In contrast to the great depression, the recession has made half as much the recovery in GDP a post-depression era, which is only 9 percent since the inception of recovery phase of the economy. Comparatively, after the same time period during the great depression, it was as much as 17 percent higher. When looking at the deficit percent, the growth has been only 5% since the beginning of recovery.
There are many weaknesses of the U.S. economy. Household debts are unchanged and constant at 3.3 percent, below the figure of 2009. If industrial production is considered, statistics show only 7-8 percent of growth, while industrial capacity has grown by mere 1.7 percent. Adding to all this, the projected growth of 2 percent has not been met and continues to be at 1.7 percent, which is again low compared to the previous year’s growth. These stats only certify the fact that U.S. economy is undergoing the slowest and weakest economy growth phase.

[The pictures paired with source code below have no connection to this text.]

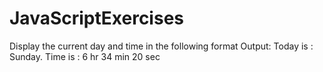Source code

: # JavaScriptExercises
Display the current day and time in the following format 
Output:
Today is : Sunday. 
Time is : 6 hr 34 min 20 sec
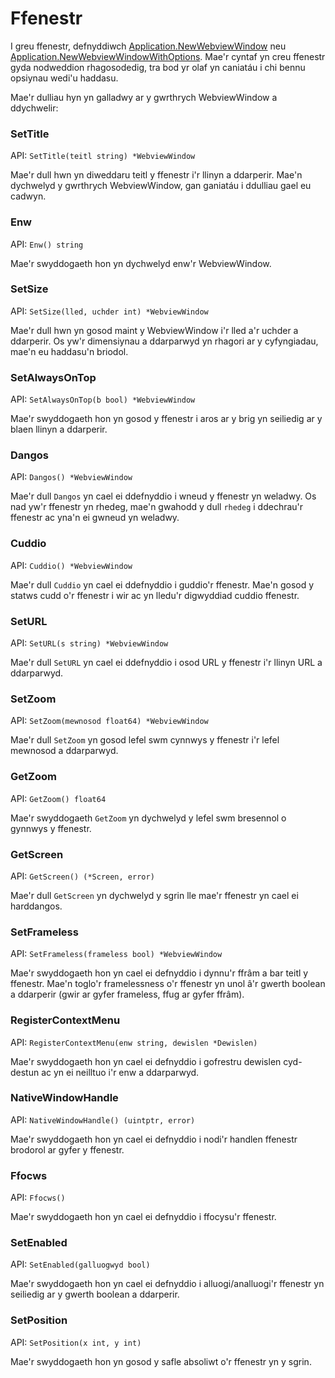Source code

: # Ffenestr

I greu ffenestr, defnyddiwch
[Application.NewWebviewWindow](application.md#newwebviewwindow) neu
[Application.NewWebviewWindowWithOptions](application.md#newwebviewwindowwithoptions).
Mae'r cyntaf yn creu ffenestr gyda nodweddion rhagosodedig, tra bod yr olaf yn
caniatáu i chi bennu opsiynau wedi'u haddasu.

Mae'r dulliau hyn yn galladwy ar y gwrthrych WebviewWindow a ddychwelir:

### SetTitle

API: `SetTitle(teitl string) *WebviewWindow`

Mae'r dull hwn yn diweddaru teitl y ffenestr i'r llinyn a ddarperir. Mae'n dychwelyd
y gwrthrych WebviewWindow, gan ganiatáu i ddulliau gael eu cadwyn.

### Enw

API: `Enw() string`

Mae'r swyddogaeth hon yn dychwelyd enw'r WebviewWindow.

### SetSize

API: `SetSize(lled, uchder int) *WebviewWindow`

Mae'r dull hwn yn gosod maint y WebviewWindow i'r lled a'r uchder a ddarperir. Os
yw'r dimensiynau a ddarparwyd yn rhagori ar y cyfyngiadau, mae'n eu haddasu'n briodol.

### SetAlwaysOnTop

API: `SetAlwaysOnTop(b bool) *WebviewWindow`

Mae'r swyddogaeth hon yn gosod y ffenestr i aros ar y brig yn seiliedig ar y blaen
llinyn a ddarperir.

### Dangos

API: `Dangos() *WebviewWindow`

Mae'r dull `Dangos` yn cael ei ddefnyddio i wneud y ffenestr yn weladwy. Os
nad yw'r ffenestr yn rhedeg, mae'n gwahodd y dull `rhedeg` i ddechrau'r ffenestr
ac yna'n ei gwneud yn weladwy.

### Cuddio

API: `Cuddio() *WebviewWindow`

Mae'r dull `Cuddio` yn cael ei ddefnyddio i guddio'r ffenestr. Mae'n gosod y
statws cudd o'r ffenestr i wir ac yn lledu'r digwyddiad cuddio ffenestr.

### SetURL

API: `SetURL(s string) *WebviewWindow`

Mae'r dull `SetURL` yn cael ei ddefnyddio i osod URL y ffenestr i'r llinyn URL a ddarparwyd.

### SetZoom

API: `SetZoom(mewnosod float64) *WebviewWindow`

Mae'r dull `SetZoom` yn gosod lefel swm cynnwys y ffenestr i'r lefel mewnosod a ddarparwyd.

### GetZoom

API: `GetZoom() float64`

Mae'r swyddogaeth `GetZoom` yn dychwelyd y lefel swm bresennol o gynnwys y ffenestr.

### GetScreen

API: `GetScreen() (*Screen, error)`

Mae'r dull `GetScreen` yn dychwelyd y sgrin lle mae'r ffenestr yn cael ei harddangos.

### SetFrameless

API: `SetFrameless(frameless bool) *WebviewWindow`

Mae'r swyddogaeth hon yn cael ei defnyddio i dynnu'r ffrâm a bar teitl y ffenestr.
Mae'n toglo'r framelessness o'r ffenestr yn unol â'r gwerth boolean a ddarperir
(gwir ar gyfer frameless, ffug ar gyfer ffrâm).

### RegisterContextMenu

API: `RegisterContextMenu(enw string, dewislen *Dewislen)`

Mae'r swyddogaeth hon yn cael ei defnyddio i gofrestru dewislen cyd-destun ac
yn ei neilltuo i'r enw a ddarparwyd.

### NativeWindowHandle

API: `NativeWindowHandle() (uintptr, error)`

Mae'r swyddogaeth hon yn cael ei defnyddio i nodi'r handlen ffenestr brodorol
ar gyfer y ffenestr.

### Ffocws

API: `Ffocws()`

Mae'r swyddogaeth hon yn cael ei defnyddio i ffocysu'r ffenestr.

### SetEnabled

API: `SetEnabled(galluogwyd bool)`

Mae'r swyddogaeth hon yn cael ei defnyddio i alluogi/analluogi'r ffenestr yn
seiliedig ar y gwerth boolean a ddarperir.

### SetPosition

API: `SetPosition(x int, y int)`

Mae'r swyddogaeth hon yn gosod y safle absoliwt o'r ffenestr yn y sgrin.
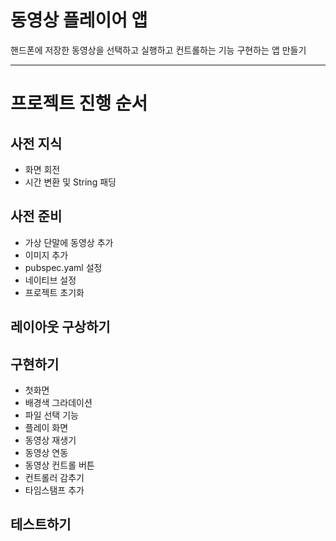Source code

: # 동영상 플레이어 앱
핸드폰에 저장한 동영상을 선택하고 실행하고 컨트롤하는 기능 구현하는 앱 만들기

---

# 프로젝트 진행 순서

## 사전 지식

- 화면 회전
- 시간 변환 및 String 패딩

## 사전 준비

- 가상 단말에 동영상 추가
- 이미지 추가
- pubspec.yaml 설정
- 네이티브 설정
- 프로젝트 초기화

## 레이아웃 구상하기

## 구현하기

- 첫화면
- 배경색 그라데이션
- 파일 선택 기능
- 플레이 화면
- 동영상 재생기
- 동영상 연동
- 동영상 컨트롤 버튼
- 컨트롤러 감추기
- 타임스탬프 추가

## 테스트하기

If the IMF’s predictions are taken into account, the expected growth by 2015 is mere 3 percent, which will be the best in the period of ten years. However, this may not have much effect on the unemployment rate, which is predicted by IMF to linger as such, but putting a halt to the decline to an extent. This might be achieved because of a percent of unemployed people moving from part-time to full-time professions and approximately one-third of the unemployed people beginning to look for jobs.
A major portion of the weak growth of U.S. economy comes from the lower workforce, particularly women for specific service coverage level. Lack of radical reforms and governmental assistances are resulting in lesser part-time and even full-time workers. Furthermore, due to increase in aging population, any growth visible at the moment can simply sink back or may even fall down. Adding to the fire are no fresh reforms concerning wages or tax credits that are working as fuel. Additionally, IMF suggests that some new projects in the construction/infrastructure industry may add the much-needed boost for the growth of the economy as such.
While a lot of action and new ideas are required from the US government to get the economy going at a steady pace, it is yet to come out of the books and live in real. With such slow growth and no silver lining visible at the moment, predictions may be easier to be made than achieved for the U.S. economy.